The Creeping



Numbness. I move toward the boys, unaware that I’m propelling myself forward. Rubbery knees bending and straightening on their own. Daniel is pale and still as a statue. Sam’s mouth twists in a corkscrew. “Go,” I order, waving for them to start down the path. I want to get away from here. Away from the woman with her tales and her shotgun. Away from the sensation creeping up on me. I’m no longer sneaking up on what’s hiding. I feel pursued by an invisible force—hunted even. But I don’t dare run. Everyone knows that running from monsters makes them chase you more.

Halfway back to the Talcotts’ abandoned house, Daniel begins muttering under his breath. First cursing and then repeating “impossible” over and over again. “You can’t stay here,” I tell him. “You have to go to your dad’s.” The trees lining the path nod in the wind, agreeing with me, feeding my panic. “It doesn’t feel right here. It can’t be safe.” He doesn’t respond. I whirl around. “Do you hear me? You can’t stay anywhere near here!” I’m losing it. Suddenly this dirt lane is the most dangerous place in the world to me.

My mind races. Monsters. Other little girls have been taken. Other little girls who look like Jeanie. Redheads. My stomach churns. “?The body from the cemetery was a redhead. I puked when I saw her picture, she looked so much like Jeanie.” I try to connect the dots. My horror multiplies. “Do you know they found a finger bone in her hand?” If anyone deserves to know, it’s Daniel; after all, it might be Jeanie’s. “The news said something about a sacrificial killing. I thought they were crazy, but maybe it is a cult? That could explain the disappearances spanning generations. You know, because there would have to be multiple people taking the girls? Maybe it’s a religious cult?” My pitch climbs, my words spewing out fast and messy. “Although I don’t know what religion sacrifices little redheaded girls. Jane Doe was one, and her scalp was torn clean off. Maybe that’s why I wasn’t taken? I don’t have red hair.” I tug hard on a clump of my honey-brown locks. “Neither did your mother. She must have been on to them.”

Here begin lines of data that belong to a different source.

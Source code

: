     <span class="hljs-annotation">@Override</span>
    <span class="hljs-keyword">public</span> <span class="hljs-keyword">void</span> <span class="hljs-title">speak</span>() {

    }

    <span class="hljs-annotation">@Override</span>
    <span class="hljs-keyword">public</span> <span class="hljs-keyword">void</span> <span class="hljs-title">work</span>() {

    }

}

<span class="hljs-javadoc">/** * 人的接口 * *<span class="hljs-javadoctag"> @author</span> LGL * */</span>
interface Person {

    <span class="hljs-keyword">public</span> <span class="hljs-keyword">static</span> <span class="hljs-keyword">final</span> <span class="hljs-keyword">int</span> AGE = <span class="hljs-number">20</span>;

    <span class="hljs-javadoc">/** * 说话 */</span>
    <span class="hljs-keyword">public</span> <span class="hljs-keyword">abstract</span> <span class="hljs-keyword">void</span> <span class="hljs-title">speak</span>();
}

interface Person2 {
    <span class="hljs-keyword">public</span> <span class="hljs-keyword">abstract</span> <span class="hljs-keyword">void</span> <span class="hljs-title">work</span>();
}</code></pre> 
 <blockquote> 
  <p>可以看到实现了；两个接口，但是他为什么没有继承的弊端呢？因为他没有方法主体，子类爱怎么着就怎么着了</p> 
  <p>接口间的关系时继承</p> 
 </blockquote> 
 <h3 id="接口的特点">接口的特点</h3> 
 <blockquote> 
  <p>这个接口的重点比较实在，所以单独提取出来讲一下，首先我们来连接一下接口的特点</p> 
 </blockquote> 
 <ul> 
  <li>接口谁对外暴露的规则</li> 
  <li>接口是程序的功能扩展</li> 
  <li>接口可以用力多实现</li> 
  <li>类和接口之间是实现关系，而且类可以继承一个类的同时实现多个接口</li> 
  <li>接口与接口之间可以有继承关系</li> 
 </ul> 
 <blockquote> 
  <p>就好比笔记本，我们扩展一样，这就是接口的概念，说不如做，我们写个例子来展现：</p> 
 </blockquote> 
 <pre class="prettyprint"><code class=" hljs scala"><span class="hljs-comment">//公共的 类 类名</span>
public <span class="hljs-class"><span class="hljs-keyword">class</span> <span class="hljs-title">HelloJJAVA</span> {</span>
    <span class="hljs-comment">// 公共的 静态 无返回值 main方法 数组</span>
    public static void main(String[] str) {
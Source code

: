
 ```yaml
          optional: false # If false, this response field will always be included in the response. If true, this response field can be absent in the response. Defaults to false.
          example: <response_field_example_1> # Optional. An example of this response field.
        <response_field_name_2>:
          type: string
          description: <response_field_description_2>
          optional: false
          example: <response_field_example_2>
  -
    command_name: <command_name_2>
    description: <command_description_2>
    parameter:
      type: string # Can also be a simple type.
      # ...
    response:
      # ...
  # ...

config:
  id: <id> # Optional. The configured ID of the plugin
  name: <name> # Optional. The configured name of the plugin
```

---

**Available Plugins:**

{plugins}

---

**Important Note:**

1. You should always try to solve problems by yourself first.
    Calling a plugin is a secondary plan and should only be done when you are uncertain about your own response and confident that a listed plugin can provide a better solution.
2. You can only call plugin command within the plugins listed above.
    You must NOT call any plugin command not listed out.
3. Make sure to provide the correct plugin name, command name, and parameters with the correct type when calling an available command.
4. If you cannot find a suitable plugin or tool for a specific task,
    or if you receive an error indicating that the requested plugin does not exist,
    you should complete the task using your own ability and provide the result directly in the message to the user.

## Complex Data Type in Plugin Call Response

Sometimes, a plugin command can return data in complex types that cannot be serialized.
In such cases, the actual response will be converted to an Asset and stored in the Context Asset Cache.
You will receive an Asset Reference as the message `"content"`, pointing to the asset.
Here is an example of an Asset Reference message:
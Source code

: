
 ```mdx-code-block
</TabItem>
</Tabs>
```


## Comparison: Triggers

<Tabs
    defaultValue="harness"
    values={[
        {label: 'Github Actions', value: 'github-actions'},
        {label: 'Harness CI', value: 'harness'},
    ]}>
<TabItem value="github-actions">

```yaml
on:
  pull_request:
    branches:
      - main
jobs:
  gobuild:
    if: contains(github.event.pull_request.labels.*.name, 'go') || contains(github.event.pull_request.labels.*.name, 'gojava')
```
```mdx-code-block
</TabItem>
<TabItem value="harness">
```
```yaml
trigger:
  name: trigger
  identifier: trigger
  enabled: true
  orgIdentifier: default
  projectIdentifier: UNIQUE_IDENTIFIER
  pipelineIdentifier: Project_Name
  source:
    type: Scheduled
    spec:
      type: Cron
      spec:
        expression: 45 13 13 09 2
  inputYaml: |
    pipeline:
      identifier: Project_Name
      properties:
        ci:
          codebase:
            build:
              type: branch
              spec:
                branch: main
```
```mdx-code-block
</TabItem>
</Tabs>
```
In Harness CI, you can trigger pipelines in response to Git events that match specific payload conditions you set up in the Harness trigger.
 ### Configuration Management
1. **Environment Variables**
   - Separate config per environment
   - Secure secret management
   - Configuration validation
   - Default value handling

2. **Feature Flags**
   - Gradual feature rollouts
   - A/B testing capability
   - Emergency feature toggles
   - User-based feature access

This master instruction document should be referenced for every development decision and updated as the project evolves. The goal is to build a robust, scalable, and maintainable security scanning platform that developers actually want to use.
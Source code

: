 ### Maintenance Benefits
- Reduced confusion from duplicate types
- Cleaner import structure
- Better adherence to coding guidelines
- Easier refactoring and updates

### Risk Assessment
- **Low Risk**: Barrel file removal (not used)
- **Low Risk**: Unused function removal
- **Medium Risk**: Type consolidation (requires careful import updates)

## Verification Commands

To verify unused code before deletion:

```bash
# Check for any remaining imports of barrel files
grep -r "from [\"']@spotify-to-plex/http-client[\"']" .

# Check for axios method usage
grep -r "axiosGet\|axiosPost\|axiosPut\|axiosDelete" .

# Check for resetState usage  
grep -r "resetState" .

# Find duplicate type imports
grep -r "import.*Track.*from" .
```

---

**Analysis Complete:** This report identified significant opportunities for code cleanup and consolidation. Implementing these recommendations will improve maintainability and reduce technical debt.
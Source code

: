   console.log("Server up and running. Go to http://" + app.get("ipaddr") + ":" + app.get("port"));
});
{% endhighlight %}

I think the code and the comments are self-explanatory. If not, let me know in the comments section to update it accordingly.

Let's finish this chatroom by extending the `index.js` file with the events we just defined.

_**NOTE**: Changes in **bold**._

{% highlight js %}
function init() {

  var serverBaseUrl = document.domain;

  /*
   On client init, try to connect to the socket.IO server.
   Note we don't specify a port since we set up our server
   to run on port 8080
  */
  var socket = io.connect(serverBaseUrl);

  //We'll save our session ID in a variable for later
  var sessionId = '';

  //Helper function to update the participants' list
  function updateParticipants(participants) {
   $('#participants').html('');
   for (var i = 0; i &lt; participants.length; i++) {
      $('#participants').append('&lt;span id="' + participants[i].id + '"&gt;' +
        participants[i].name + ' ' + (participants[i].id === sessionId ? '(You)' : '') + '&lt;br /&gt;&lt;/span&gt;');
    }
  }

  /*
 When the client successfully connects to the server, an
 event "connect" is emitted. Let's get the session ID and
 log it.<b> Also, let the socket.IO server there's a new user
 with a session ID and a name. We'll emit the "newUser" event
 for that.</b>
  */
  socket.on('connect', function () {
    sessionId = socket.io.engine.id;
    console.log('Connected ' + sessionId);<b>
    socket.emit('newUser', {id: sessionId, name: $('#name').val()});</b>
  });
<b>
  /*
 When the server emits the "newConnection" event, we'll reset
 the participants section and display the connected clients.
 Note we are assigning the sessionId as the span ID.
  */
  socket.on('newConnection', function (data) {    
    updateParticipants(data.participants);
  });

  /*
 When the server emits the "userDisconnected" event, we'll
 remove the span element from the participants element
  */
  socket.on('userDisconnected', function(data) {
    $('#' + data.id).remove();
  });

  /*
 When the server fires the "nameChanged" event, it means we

The path widens as we pass the large Victorian. I clench my mouth shut. Daniel doesn’t need to hear the harpy song of my innermost fear screaming that the finger bone found is going to be—has to be—Jeanie’s. That Jeanie and the tiny redhead in the graveyard will be linked for certain. My thoughts are a hysterical snarl, yes, but they are also perfectly reasonable.

After a minute of quiet, Sam says, “What was with all the little heaps of dirt in her yard? Do you think something was buried? Animals? They’re too small for children.” He averts his eyes quickly when I give him a horrified look.

“She didn’t say anything about the others before,” Daniel says. He buffets his arms against his sides as he walks, like he’s punishing them for something. “I went to her a few years ago, asking if she’d found any sign of what happened to Jeanie. She was in the woods a lot, and I thought . . . I thought . . . maybe she saw more than she was letting on. Maybe she found signs of a body? But that crazy old hag never said there were more. Why now?”

Sam answers more to himself than to us. “Why any of this now? Why did Jane Doe turn up dead? Why was your mom murdered? Why after eleven years of nothing has so much happened in only twenty-four hours?” He flicks hair from his wide eyes. “And Mrs. Griever didn’t tell you. She told Stella,” Sam adds pointedly. “It sounded like a warning meant only for Stella. She’s probably just an old lady with dementia who’s been alone too long. The police were right not to take her seriously, and if they suspected her of anything more than being senile, they would have investigated her.”

I stop, rooted to the spot. “Do you know what I told the cops when they questioned me after Jeanie disappeared?” Both boys swivel to face me. I look from Sam to Daniel; one gnawing on his lip as if faced with a confounding puzzle he’ll think through, the other pulsing his hands into fists like he’ll beat the answer free.

Sam backtracks to stand near me; he rests his hands on my shoulders and squeezes softly. “It doesn’t matter, Stella. You were only six.”

I shake him off. “That’s where you’re wrong, Sam. I was saying, ‘If you hunt for monsters, you’ll find them.’ I said it two hundred and fifty-five times.” Daniel sucks in a breath hard.